> [YOUR ASSIGNMENT] Please filter the listing for the string "Only" and copy each matching line.

> [LISTED RECORDS]
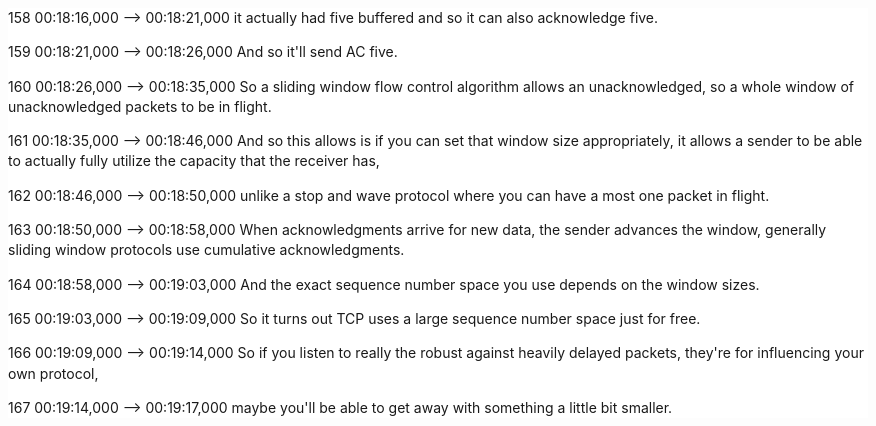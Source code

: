 158
00:18:16,000 --> 00:18:21,000
it actually had five buffered and so it can also acknowledge five.

159
00:18:21,000 --> 00:18:26,000
And so it'll send AC five.

160
00:18:26,000 --> 00:18:35,000
So a sliding window flow control algorithm allows an unacknowledged, so a whole window of unacknowledged packets to be in flight.

161
00:18:35,000 --> 00:18:46,000
And so this allows is if you can set that window size appropriately, it allows a sender to be able to actually fully utilize the capacity that the receiver has,

162
00:18:46,000 --> 00:18:50,000
unlike a stop and wave protocol where you can have a most one packet in flight.

163
00:18:50,000 --> 00:18:58,000
When acknowledgments arrive for new data, the sender advances the window, generally sliding window protocols use cumulative acknowledgments.

164
00:18:58,000 --> 00:19:03,000
And the exact sequence number space you use depends on the window sizes.

165
00:19:03,000 --> 00:19:09,000
So it turns out TCP uses a large sequence number space just for free.

166
00:19:09,000 --> 00:19:14,000
So if you listen to really the robust against heavily delayed packets, they're for influencing your own protocol,

167
00:19:14,000 --> 00:19:17,000
maybe you'll be able to get away with something a little bit smaller.

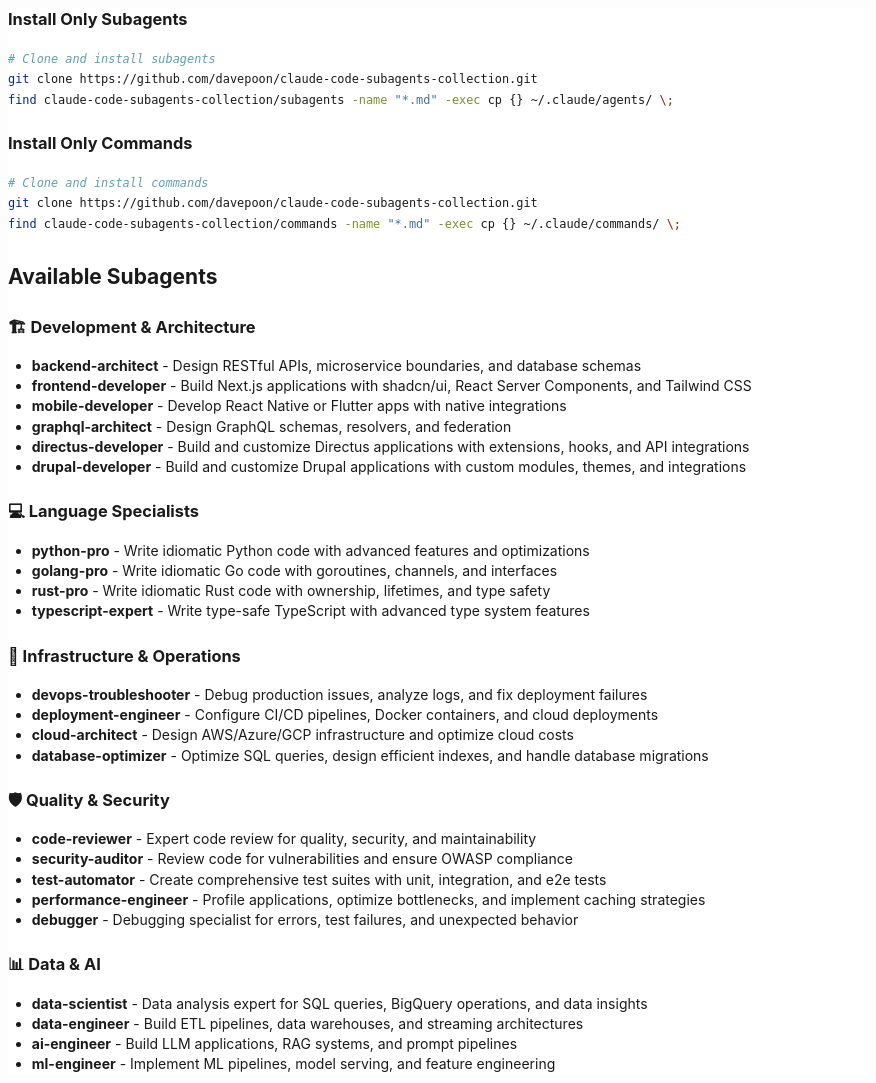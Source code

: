 ### Install Only Subagents
```bash
# Clone and install subagents
git clone https://github.com/davepoon/claude-code-subagents-collection.git
find claude-code-subagents-collection/subagents -name "*.md" -exec cp {} ~/.claude/agents/ \;
```

### Install Only Commands
```bash
# Clone and install commands
git clone https://github.com/davepoon/claude-code-subagents-collection.git
find claude-code-subagents-collection/commands -name "*.md" -exec cp {} ~/.claude/commands/ \;
```

## Available Subagents

### 🏗️ Development & Architecture
- **backend-architect** - Design RESTful APIs, microservice boundaries, and database schemas
- **frontend-developer** - Build Next.js applications with shadcn/ui, React Server Components, and Tailwind CSS
- **mobile-developer** - Develop React Native or Flutter apps with native integrations
- **graphql-architect** - Design GraphQL schemas, resolvers, and federation
- **directus-developer** - Build and customize Directus applications with extensions, hooks, and API integrations
- **drupal-developer** - Build and customize Drupal applications with custom modules, themes, and integrations

### 💻 Language Specialists
- **python-pro** - Write idiomatic Python code with advanced features and optimizations
- **golang-pro** - Write idiomatic Go code with goroutines, channels, and interfaces
- **rust-pro** - Write idiomatic Rust code with ownership, lifetimes, and type safety
- **typescript-expert** - Write type-safe TypeScript with advanced type system features

### 🚀 Infrastructure & Operations
- **devops-troubleshooter** - Debug production issues, analyze logs, and fix deployment failures
- **deployment-engineer** - Configure CI/CD pipelines, Docker containers, and cloud deployments
- **cloud-architect** - Design AWS/Azure/GCP infrastructure and optimize cloud costs
- **database-optimizer** - Optimize SQL queries, design efficient indexes, and handle database migrations

### 🛡️ Quality & Security
- **code-reviewer** - Expert code review for quality, security, and maintainability
- **security-auditor** - Review code for vulnerabilities and ensure OWASP compliance
- **test-automator** - Create comprehensive test suites with unit, integration, and e2e tests
- **performance-engineer** - Profile applications, optimize bottlenecks, and implement caching strategies
- **debugger** - Debugging specialist for errors, test failures, and unexpected behavior

### 📊 Data & AI
- **data-scientist** - Data analysis expert for SQL queries, BigQuery operations, and data insights
- **data-engineer** - Build ETL pipelines, data warehouses, and streaming architectures
- **ai-engineer** - Build LLM applications, RAG systems, and prompt pipelines
- **ml-engineer** - Implement ML pipelines, model serving, and feature engineering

> [WORKED SOLUTION]
: ### Install Only Subagents
### Install Only Commands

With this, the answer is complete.